-- Opening Marker --

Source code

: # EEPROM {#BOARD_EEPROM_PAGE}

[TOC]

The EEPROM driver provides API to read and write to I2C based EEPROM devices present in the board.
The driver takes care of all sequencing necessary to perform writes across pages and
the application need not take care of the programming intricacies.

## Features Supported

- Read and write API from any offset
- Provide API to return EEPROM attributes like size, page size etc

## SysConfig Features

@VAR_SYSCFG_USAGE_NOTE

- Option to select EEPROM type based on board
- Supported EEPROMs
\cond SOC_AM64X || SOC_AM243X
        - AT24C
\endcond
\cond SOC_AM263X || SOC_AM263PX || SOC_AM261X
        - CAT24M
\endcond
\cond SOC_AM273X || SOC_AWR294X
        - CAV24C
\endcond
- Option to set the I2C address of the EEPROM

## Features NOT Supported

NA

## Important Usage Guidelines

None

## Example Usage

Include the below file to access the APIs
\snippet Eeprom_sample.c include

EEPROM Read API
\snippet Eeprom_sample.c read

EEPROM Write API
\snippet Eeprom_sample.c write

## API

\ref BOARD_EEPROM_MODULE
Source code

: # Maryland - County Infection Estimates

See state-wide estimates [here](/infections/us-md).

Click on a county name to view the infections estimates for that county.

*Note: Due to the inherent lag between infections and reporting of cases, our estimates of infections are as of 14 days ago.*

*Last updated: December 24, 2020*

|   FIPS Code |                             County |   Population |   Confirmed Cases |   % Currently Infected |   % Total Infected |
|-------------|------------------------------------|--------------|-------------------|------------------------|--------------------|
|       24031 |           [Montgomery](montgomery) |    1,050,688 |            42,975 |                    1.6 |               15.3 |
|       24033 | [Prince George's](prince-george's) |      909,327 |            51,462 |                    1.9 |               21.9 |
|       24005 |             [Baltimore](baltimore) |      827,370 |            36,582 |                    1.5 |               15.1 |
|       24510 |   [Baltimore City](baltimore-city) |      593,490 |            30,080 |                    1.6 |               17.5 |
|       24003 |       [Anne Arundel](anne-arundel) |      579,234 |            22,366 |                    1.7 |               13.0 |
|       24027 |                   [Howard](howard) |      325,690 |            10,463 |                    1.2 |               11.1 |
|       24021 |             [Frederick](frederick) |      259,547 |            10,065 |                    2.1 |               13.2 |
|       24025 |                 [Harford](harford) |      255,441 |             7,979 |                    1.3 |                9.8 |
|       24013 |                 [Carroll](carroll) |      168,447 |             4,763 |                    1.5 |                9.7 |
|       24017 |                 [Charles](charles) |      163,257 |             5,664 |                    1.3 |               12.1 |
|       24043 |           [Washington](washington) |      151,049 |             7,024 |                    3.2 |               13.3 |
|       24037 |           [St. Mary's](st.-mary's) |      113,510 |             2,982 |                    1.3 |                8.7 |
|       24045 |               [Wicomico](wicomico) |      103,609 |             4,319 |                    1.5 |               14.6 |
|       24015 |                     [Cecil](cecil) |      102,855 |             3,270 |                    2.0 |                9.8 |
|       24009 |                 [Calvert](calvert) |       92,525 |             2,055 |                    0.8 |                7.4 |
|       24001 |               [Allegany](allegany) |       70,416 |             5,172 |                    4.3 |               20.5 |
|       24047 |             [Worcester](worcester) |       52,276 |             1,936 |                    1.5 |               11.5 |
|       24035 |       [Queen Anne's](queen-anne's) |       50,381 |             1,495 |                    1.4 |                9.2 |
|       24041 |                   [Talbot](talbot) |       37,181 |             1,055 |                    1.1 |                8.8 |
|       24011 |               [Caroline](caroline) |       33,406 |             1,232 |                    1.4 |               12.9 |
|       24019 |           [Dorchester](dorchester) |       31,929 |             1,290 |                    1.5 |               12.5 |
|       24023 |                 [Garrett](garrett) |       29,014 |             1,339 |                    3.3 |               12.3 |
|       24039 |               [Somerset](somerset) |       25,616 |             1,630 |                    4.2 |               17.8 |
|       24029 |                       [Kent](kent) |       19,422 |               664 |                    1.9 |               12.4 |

-- Closing Marker --

● **Exercise**: Give back the complete data exactly as supplied.

● **Answer area**:
Source code

: # EEPROM {#BOARD_EEPROM_PAGE}

[TOC]

The EEPROM driver provides API to read and write to I2C based EEPROM devices present in the board.
The driver takes care of all sequencing necessary to perform writes across pages and
the application need not take care of the programming intricacies.

## Features Supported

- Read and write API from any offset
- Provide API to return EEPROM attributes like size, page size etc

## SysConfig Features

@VAR_SYSCFG_USAGE_NOTE

- Option to select EEPROM type based on board
- Supported EEPROMs
\cond SOC_AM64X || SOC_AM243X
        - AT24C
\endcond
\cond SOC_AM263X || SOC_AM263PX || SOC_AM261X
        - CAT24M
\endcond
\cond SOC_AM273X || SOC_AWR294X
        - CAV24C
\endcond
- Option to set the I2C address of the EEPROM

## Features NOT Supported

NA

## Important Usage Guidelines

None

## Example Usage

Include the below file to access the APIs
\snippet Eeprom_sample.c include

EEPROM Read API
\snippet Eeprom_sample.c read

EEPROM Write API
\snippet Eeprom_sample.c write

## API

\ref BOARD_EEPROM_MODULE
Source code

: # Maryland - County Infection Estimates

See state-wide estimates [here](/infections/us-md).

Click on a county name to view the infections estimates for that county.

*Note: Due to the inherent lag between infections and reporting of cases, our estimates of infections are as of 14 days ago.*

*Last updated: December 24, 2020*

|   FIPS Code |                             County |   Population |   Confirmed Cases |   % Currently Infected |   % Total Infected |
|-------------|------------------------------------|--------------|-------------------|------------------------|--------------------|
|       24031 |           [Montgomery](montgomery) |    1,050,688 |            42,975 |                    1.6 |               15.3 |
|       24033 | [Prince George's](prince-george's) |      909,327 |            51,462 |                    1.9 |               21.9 |
|       24005 |             [Baltimore](baltimore) |      827,370 |            36,582 |                    1.5 |               15.1 |
|       24510 |   [Baltimore City](baltimore-city) |      593,490 |            30,080 |                    1.6 |               17.5 |
|       24003 |       [Anne Arundel](anne-arundel) |      579,234 |            22,366 |                    1.7 |               13.0 |
|       24027 |                   [Howard](howard) |      325,690 |            10,463 |                    1.2 |               11.1 |
|       24021 |             [Frederick](frederick) |      259,547 |            10,065 |                    2.1 |               13.2 |
|       24025 |                 [Harford](harford) |      255,441 |             7,979 |                    1.3 |                9.8 |
|       24013 |                 [Carroll](carroll) |      168,447 |             4,763 |                    1.5 |                9.7 |
|       24017 |                 [Charles](charles) |      163,257 |             5,664 |                    1.3 |               12.1 |
|       24043 |           [Washington](washington) |      151,049 |             7,024 |                    3.2 |               13.3 |
|       24037 |           [St. Mary's](st.-mary's) |      113,510 |             2,982 |                    1.3 |                8.7 |
|       24045 |               [Wicomico](wicomico) |      103,609 |             4,319 |                    1.5 |               14.6 |
|       24015 |                     [Cecil](cecil) |      102,855 |             3,270 |                    2.0 |                9.8 |
|       24009 |                 [Calvert](calvert) |       92,525 |             2,055 |                    0.8 |                7.4 |
|       24001 |               [Allegany](allegany) |       70,416 |             5,172 |                    4.3 |               20.5 |
|       24047 |             [Worcester](worcester) |       52,276 |             1,936 |                    1.5 |               11.5 |
|       24035 |       [Queen Anne's](queen-anne's) |       50,381 |             1,495 |                    1.4 |                9.2 |
|       24041 |                   [Talbot](talbot) |       37,181 |             1,055 |                    1.1 |                8.8 |
|       24011 |               [Caroline](caroline) |       33,406 |             1,232 |                    1.4 |               12.9 |
|       24019 |           [Dorchester](dorchester) |       31,929 |             1,290 |                    1.5 |               12.5 |
|       24023 |                 [Garrett](garrett) |       29,014 |             1,339 |                    3.3 |               12.3 |
|       24039 |               [Somerset](somerset) |       25,616 |             1,630 |                    4.2 |               17.8 |
|       24029 |                       [Kent](kent) |       19,422 |               664 |                    1.9 |               12.4 |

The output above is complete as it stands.